Background: This study aims to assess predictive markers for response to immunotherapy in dMMR/MSI-H metastatic colorectal cancer (mCRC) patients. Materials and methods: A study using two prospective cohorts from MD Anderson Cancer Center and Sheba Medical Center of consecutive patients with dMMR/MSI-H mCRC that were treated with immunotherapy between 2014-2022. Primary outcome was progression-free survival (PFS) and secondary outcome was overall response rate (ORR). Evaluated predictors included ECOG-PS score, RAS/BRAF status, single-agent versus doublet immunotherapy, metastatic sites, disease burden, and CEA levels prior to treatment initiation. KaplanMeier analysis and Cox proportional hazard regression model were used to analyze the effect of exposure variables on PFS. Results: The study included 153 patients. Median follow-up time was 26 months (IQR 11-48).
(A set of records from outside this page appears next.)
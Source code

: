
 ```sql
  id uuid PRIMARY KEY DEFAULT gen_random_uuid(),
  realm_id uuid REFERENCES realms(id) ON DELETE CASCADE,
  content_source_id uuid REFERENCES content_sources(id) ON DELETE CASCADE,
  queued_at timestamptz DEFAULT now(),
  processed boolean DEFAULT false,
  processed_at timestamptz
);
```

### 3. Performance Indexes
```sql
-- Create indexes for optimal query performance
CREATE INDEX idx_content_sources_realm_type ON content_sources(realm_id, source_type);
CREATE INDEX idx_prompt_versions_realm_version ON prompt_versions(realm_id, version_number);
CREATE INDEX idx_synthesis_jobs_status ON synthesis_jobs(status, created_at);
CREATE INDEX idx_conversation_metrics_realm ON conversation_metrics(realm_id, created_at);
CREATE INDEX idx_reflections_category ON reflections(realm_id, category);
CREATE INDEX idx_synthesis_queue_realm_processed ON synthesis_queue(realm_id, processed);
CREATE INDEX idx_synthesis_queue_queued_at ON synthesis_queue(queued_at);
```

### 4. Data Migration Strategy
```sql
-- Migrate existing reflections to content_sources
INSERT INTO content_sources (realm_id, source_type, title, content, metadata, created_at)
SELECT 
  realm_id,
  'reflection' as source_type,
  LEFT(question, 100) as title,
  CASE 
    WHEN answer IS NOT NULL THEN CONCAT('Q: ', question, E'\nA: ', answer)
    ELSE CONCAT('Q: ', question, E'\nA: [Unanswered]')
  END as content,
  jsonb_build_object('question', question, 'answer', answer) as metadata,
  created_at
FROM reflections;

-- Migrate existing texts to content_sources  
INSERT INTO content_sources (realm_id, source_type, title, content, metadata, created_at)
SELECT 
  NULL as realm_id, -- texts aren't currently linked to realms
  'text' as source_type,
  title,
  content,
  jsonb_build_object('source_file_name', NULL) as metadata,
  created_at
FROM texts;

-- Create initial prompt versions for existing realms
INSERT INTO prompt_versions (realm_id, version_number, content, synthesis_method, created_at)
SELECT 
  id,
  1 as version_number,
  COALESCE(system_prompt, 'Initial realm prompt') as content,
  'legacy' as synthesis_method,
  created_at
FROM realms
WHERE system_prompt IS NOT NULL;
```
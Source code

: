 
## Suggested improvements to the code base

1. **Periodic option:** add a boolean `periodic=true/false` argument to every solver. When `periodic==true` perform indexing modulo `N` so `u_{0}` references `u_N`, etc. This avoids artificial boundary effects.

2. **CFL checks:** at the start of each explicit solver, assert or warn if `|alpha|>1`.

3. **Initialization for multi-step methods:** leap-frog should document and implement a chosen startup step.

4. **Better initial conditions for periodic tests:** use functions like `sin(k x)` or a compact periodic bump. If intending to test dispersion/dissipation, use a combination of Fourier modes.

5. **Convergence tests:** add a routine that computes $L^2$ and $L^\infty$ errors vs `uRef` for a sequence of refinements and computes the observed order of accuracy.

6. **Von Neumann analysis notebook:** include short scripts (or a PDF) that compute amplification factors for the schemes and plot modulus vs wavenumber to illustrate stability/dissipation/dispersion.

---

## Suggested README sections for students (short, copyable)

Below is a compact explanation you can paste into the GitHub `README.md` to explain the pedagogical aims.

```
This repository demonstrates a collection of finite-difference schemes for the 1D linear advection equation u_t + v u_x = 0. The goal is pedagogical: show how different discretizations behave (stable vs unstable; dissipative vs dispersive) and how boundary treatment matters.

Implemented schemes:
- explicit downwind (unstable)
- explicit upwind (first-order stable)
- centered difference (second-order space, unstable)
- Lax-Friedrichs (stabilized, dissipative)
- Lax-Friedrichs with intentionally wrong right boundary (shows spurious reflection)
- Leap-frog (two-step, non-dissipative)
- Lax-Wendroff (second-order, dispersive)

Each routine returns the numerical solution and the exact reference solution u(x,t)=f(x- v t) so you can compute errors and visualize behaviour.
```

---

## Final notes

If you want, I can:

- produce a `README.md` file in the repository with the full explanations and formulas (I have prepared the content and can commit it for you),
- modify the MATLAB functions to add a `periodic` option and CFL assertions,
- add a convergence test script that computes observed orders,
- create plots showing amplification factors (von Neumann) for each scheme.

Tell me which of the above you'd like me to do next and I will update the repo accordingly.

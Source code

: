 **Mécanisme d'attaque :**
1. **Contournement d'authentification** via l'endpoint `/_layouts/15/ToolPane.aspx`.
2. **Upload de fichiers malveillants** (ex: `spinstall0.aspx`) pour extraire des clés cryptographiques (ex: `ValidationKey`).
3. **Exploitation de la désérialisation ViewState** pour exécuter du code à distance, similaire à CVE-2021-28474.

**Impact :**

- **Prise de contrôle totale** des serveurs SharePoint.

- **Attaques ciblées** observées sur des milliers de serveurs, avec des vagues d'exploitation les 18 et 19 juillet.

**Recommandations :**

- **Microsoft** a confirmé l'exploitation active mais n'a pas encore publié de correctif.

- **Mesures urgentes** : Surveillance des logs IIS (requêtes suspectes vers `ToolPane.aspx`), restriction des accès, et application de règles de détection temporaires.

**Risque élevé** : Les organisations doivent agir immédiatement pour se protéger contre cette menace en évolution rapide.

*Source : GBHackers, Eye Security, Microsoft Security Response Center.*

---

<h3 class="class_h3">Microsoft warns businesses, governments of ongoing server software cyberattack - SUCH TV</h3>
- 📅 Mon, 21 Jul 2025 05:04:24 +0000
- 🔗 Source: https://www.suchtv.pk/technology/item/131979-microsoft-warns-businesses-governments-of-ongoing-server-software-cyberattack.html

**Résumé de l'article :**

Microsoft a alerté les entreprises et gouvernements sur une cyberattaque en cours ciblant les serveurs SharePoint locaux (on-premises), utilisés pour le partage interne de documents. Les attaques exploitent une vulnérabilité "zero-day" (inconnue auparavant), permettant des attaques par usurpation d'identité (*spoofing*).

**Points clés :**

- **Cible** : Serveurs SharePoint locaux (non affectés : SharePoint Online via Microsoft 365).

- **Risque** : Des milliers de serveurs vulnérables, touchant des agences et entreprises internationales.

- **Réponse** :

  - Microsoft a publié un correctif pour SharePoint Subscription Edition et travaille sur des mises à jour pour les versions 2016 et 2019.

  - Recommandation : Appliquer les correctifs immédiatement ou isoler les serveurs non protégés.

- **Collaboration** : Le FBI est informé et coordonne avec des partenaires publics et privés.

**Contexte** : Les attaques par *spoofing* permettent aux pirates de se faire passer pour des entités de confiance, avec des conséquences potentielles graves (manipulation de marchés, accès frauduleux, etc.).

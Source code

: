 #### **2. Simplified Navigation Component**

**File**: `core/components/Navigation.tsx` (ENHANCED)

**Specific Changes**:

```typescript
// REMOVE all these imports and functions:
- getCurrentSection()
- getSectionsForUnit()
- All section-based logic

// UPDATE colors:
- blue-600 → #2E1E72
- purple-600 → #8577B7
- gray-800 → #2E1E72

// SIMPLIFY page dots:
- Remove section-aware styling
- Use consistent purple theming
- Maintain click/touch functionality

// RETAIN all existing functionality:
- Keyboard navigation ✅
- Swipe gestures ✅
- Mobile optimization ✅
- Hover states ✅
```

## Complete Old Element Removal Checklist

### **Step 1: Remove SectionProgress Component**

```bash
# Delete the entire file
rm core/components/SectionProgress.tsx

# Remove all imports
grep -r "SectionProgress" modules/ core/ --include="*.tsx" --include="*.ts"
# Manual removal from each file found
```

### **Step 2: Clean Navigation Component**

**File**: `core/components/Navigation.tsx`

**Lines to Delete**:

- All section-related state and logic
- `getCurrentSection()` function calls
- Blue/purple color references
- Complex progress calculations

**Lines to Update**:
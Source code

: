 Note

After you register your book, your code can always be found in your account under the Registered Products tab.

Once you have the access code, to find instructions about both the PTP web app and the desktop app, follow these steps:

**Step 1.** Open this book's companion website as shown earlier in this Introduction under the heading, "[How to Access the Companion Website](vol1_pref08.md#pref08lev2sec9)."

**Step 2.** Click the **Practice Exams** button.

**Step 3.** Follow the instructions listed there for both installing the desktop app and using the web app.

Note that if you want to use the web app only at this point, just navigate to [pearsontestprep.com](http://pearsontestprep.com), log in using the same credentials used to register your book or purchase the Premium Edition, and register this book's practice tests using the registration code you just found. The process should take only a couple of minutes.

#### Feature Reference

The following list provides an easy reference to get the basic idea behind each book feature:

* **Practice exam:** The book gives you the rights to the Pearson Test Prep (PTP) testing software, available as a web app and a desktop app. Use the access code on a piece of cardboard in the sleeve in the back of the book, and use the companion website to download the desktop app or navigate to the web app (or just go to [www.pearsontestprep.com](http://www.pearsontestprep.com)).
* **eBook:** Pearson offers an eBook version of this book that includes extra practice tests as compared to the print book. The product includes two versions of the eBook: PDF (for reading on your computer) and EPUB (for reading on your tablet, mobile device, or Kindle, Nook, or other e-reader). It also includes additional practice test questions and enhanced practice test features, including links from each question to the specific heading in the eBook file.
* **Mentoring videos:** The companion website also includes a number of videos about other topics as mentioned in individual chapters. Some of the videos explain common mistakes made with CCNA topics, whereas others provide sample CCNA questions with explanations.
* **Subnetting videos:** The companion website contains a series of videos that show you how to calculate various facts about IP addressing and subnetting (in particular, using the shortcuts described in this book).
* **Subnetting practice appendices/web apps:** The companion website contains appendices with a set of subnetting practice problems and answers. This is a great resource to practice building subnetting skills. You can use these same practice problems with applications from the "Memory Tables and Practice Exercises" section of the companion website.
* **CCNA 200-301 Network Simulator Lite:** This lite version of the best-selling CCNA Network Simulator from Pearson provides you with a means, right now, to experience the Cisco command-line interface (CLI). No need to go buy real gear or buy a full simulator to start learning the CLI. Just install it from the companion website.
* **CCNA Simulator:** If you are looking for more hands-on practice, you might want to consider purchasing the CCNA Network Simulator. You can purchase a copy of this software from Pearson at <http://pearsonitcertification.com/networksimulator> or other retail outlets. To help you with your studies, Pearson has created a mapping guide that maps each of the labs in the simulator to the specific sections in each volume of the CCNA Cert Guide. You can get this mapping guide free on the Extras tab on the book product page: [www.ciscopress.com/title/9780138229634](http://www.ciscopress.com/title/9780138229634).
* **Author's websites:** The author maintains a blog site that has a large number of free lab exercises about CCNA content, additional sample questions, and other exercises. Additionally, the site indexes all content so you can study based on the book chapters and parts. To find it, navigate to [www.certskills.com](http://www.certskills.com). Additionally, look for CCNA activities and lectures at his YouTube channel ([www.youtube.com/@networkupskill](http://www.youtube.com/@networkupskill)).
Median PFS was 51.6 months (95%CI 38.1-NR) and ORR was 58.1%. In a univariate analysis, male sex was associated with worse PFS with a HR of 1.67 (95% CI 1.00-2.79); Right-sided tumors were associated with improved PFS with a HR of 0.56 (95% CI 0.32-0.97); Liver or lung metastasis were associated with worse PFS with HRs of 2.35 (95%CI 1.43-3.88) and 2.30 (95%CI 1.31-4.04), respectively; ECOG-PS score >= 2, CEA levels >5 mu g/L prior to treatment initiation and >= 3 metastatic sites were associated with worse PFS with HRs of 2.09 (95%CI 0.98-4.47), 2.23 (95%CI 1.30-3.81) and 3.11 (95%CI 1.61-6.03), respectively. Liver or lung metastasis remained significant in a multivariable model. Conclusions: Extent of disease (worse PFS with high CEA, poor ECOG-PS and >= 3 metastatic sites) and disease location (worse PFS with liver or lung metastasis and left sided tumor) were associated with immunotherapy outcome in dMMR/MSI-H mCRC.